Information Technology Reference
In-Depth Information
Management Tools
Cloud management tools become necessary for fairly dynamic environments. There
are many cloud management solutions that monitor and provision cloud deployments.
Although all the big companies such as IBM, CA, HP, Dell, and VMware provide their
own cloud management solutions, they are generally not recommended for a public cloud
by cloud vendors themselves. The reasons are costs, compatibility, technology lock-in, and
lack of detailed choices.
Most typically a good cloud management tool should support different cloud types,
dynamic provisioning and decommissioning of objects (servers, storage, apps), and a
management dashboard with system information. A few vendors that offer pervasive
approaches in handling provisioning and managing cloud dashboards in private, public,
and hybrid environments are listed here:
RightScale RightScale offers a free edition of its management tool with limited features
and capacity, but it's enough to test whether the solution its an organization's needs. The
product is broken into four main components: management environment, cloud-ready server
template with a deployment library, adaptable automation engine, and a multi-cloud engine
for hybrid environments.
RightScale supports large cloud vendors such as Amazon and Rackspace as well as
Eucalyptus and GoGrid.
Kaavo Kaavo is similar to RightScale and is typically used for single-click deployment
of complex multitier applications in the cloud (development, QA, or production). It also
provides other useful features, such as handling automatic cloud bursting, management of
application infrastructure, data encryption, and work-flow automation to handle runtime
production exceptions.
Kaavo supports Amazon, Rackspace, and Eucalyptus.

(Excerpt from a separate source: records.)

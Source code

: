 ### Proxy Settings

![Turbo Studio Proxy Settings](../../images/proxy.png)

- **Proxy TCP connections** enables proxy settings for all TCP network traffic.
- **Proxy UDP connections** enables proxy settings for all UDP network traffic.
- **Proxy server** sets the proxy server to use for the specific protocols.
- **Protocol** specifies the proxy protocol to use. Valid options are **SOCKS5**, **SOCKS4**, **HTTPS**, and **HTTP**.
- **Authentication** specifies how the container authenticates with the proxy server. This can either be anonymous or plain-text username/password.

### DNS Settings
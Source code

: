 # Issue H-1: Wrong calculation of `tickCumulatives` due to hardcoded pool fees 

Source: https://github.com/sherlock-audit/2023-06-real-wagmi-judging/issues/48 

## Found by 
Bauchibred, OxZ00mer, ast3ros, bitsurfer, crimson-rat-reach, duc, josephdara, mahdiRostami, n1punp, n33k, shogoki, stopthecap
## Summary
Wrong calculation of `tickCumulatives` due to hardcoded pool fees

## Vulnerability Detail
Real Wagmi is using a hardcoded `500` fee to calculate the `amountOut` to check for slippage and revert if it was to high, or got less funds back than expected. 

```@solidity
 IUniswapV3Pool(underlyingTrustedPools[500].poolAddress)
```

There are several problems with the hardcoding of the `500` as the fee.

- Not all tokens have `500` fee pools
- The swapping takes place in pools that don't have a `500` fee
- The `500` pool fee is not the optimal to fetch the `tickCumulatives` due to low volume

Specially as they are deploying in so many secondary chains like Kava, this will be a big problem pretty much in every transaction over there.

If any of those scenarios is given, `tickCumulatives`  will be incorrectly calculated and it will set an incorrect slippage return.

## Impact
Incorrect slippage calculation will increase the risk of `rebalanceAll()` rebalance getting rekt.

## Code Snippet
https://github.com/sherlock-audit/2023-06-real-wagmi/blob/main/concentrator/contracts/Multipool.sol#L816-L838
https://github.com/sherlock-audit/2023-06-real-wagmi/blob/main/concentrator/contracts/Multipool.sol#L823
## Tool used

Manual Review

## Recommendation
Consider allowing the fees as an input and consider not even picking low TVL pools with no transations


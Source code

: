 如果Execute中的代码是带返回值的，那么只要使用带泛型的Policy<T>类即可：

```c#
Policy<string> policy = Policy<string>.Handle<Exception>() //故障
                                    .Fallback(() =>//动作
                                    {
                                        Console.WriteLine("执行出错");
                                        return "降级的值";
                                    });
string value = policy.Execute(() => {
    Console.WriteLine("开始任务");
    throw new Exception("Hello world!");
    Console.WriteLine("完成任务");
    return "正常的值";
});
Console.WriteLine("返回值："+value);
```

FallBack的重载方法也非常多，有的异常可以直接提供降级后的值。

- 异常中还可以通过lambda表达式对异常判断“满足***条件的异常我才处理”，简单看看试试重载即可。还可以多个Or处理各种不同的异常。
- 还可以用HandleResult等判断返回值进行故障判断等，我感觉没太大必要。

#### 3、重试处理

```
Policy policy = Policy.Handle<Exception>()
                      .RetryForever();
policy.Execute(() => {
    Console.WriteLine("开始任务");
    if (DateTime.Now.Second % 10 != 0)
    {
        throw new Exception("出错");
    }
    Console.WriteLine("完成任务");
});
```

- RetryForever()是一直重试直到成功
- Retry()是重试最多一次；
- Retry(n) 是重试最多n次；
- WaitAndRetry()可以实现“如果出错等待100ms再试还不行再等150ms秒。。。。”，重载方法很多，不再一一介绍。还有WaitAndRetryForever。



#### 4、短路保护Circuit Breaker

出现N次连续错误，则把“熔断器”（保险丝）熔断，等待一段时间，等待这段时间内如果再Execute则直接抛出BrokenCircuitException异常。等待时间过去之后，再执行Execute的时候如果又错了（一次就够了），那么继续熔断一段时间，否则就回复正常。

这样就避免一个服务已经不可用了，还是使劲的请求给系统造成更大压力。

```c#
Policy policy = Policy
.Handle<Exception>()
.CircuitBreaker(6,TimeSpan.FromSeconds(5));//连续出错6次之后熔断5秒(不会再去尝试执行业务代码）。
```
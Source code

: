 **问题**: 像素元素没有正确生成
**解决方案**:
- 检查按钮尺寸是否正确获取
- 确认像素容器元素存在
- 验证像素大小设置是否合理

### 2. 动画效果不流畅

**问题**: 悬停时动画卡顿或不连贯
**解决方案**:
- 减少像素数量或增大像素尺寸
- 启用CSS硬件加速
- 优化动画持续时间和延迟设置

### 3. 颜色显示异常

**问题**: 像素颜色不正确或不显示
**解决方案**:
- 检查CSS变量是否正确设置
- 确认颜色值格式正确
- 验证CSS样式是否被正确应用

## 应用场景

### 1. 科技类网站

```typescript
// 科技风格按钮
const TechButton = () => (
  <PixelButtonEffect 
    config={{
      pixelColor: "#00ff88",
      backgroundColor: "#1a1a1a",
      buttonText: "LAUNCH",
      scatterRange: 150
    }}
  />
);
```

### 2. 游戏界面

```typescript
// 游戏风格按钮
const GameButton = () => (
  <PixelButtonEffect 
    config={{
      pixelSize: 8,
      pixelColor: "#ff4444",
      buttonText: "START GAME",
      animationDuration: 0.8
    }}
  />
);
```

Zeus Traffic Controller Zeus was famous for its web server, which despite being rock solid
could never compete with Apache Tomcat and Microsoft IIS. Zeus uses its application server
expertise and traditional load balancing tools to test availability for spontaneously commis-
sioning or decommissioning instances in the cloud. Zeus currently supports Rackspace and
Amazon platforms.
Amazon CloudWatch CloudWatch works on Amazon's EC2 platform only and therefore
does not support hybrid cloud environments. However, it supports dynamic provisioning
(auto-scaling), monitoring, and load balancing. It is managed through a central manage-
ment console, the same one used by Amazon Web Services. The biggest advantage is that
an organization using Amazon's cloud infrastructure does not need to install any additional
software, nor do they need an additional website to access applications. It provides robust
functionality with the only downside being lack of hybrid support.